A proposed class action lawsuit filed by victims of a fatal crash between a Baltimore school bus and commuter bus that initially was removed to federal court returned to state court last month after a federal judge granted the plaintiffs’ request to remand the case.
U.S. District Judge J. Frederick Motz did not issue a memorandum explaining his June 19 ruling, but filings by both sides accuse the other of inappropriately attempting to circumvent procedural rules.
The November crash killed six, including both drivers, and injured 11. Glenn Chappell, who was driving the school bus when it rear-ended a car and collided with an oncoming Maryland Transit Administration bus, did not have a valid commercial driver’s license because his medical certification had expired.
The lawsuit, filed in Baltimore City Circuit Court in May, alleges negligence by the school bus company and its medical certification company, Concentra Health Services.
Concentra removed the case from state court the day it was filed based on diversity jurisdiction because it is a foreign corporation, but it later learned that a fellow defendant who is a Maryland resident had already been served with the complaint by the time Concentra acted.
The remaining defendants were Maryland corporations or residents and a case cannot be removed to federal court without complete diversity between plaintiffs and defendants.
In a supplement to its petition, Concentra alleged the Maryland resident who was served was only named so that quick service of process could be made “to thwart the anticipated removal of this matter” and asked the court to disregard service of the Maryland defendant. With no properly joined and served Maryland defendant, Concentra argued, the case was properly removed on the date the action was filed.

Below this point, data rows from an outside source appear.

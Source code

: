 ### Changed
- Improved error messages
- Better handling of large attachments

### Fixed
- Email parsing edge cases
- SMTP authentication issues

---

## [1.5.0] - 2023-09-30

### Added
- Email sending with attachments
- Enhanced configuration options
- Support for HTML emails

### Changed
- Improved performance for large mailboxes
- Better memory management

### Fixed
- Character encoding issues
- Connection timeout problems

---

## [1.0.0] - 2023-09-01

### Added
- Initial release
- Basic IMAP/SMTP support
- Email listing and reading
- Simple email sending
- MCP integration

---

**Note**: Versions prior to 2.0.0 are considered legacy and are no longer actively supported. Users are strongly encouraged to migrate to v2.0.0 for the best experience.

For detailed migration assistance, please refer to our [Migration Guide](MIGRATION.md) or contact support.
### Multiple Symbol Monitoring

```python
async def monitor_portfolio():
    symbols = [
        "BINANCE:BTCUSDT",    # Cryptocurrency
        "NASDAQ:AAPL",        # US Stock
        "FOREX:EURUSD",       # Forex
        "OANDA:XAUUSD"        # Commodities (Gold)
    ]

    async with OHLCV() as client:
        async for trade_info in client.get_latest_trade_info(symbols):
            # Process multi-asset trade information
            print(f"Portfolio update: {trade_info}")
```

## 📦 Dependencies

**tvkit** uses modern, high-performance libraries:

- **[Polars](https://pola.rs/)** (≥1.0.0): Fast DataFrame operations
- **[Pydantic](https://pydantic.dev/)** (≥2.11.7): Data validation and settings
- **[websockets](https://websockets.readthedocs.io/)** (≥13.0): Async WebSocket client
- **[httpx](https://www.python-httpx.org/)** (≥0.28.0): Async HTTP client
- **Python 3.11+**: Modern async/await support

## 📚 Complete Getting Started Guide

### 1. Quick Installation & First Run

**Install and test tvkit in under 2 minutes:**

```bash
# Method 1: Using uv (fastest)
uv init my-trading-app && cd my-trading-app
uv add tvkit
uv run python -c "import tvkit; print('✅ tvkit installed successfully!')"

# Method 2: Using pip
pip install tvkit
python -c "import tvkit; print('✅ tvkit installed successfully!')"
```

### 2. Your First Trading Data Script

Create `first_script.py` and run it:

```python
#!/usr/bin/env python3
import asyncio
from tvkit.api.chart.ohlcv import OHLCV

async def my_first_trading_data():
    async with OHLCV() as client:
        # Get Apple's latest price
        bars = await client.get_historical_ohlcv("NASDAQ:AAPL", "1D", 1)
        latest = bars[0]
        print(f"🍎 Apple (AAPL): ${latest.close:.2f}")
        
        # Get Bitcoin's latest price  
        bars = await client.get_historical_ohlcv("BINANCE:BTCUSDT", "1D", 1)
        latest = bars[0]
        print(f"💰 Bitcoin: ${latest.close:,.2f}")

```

The defendant was identified as an owner or manager of AAAfordable Transportation Inc., the school bus company, but Concentra claimed in the filing that he is an employee without hiring or supervising responsibility and did not serve as the resident agent for the business.
Communications between the plaintiffs’ attorneys and attorneys for the corporate defendants did not indicate the man was being sued individually, and he was not named on a draft complaint, according to Concentra. The addition of his name and the resident agent’s was allegedly the only substantive change from the draft complaint to the one filed.
In a motion to remand the case filed June 2, however, the plaintiffs argued AAAfordable Transportation is a properly joined Maryland citizen and Concentra removed the case within hours before the Maryland business could be served in an attempt to avoid the requirement of complete diversity.
The plaintiffs called Concentra’s allegation of fraudulent joinder of a Maryland resident a “thin reed to which Concentra clings” and argued the forum defendant rule has never been interpreted to allow removal based on the timing or sequence of service or process.
In response, Concentra claimed the court had jurisdiction over the case based on “diversity between the real parties” and that joinder and service of a “sham defendant” does not defeat that diversity.
The circuit court docketed the remand on June 28. A trial date is scheduled for June 2018.
Concentra is represented by Barry C. Goldstein and John T. Sly of Waranch and Brown LLC in Lutherville. Goldstein did not return a call seeking comment Wednesday.
The plaintiffs are represented by attorneys from Schochor, Federico and Staton P.A. and Murphy, of Murphy, Falcon & Murphy in Baltimore. Attorneys at the firms did not respond immediately to requests for comment.
The case is Michelle Kennedy et al. v. AAAfordable Tansportation LLC et al., 24C17002426.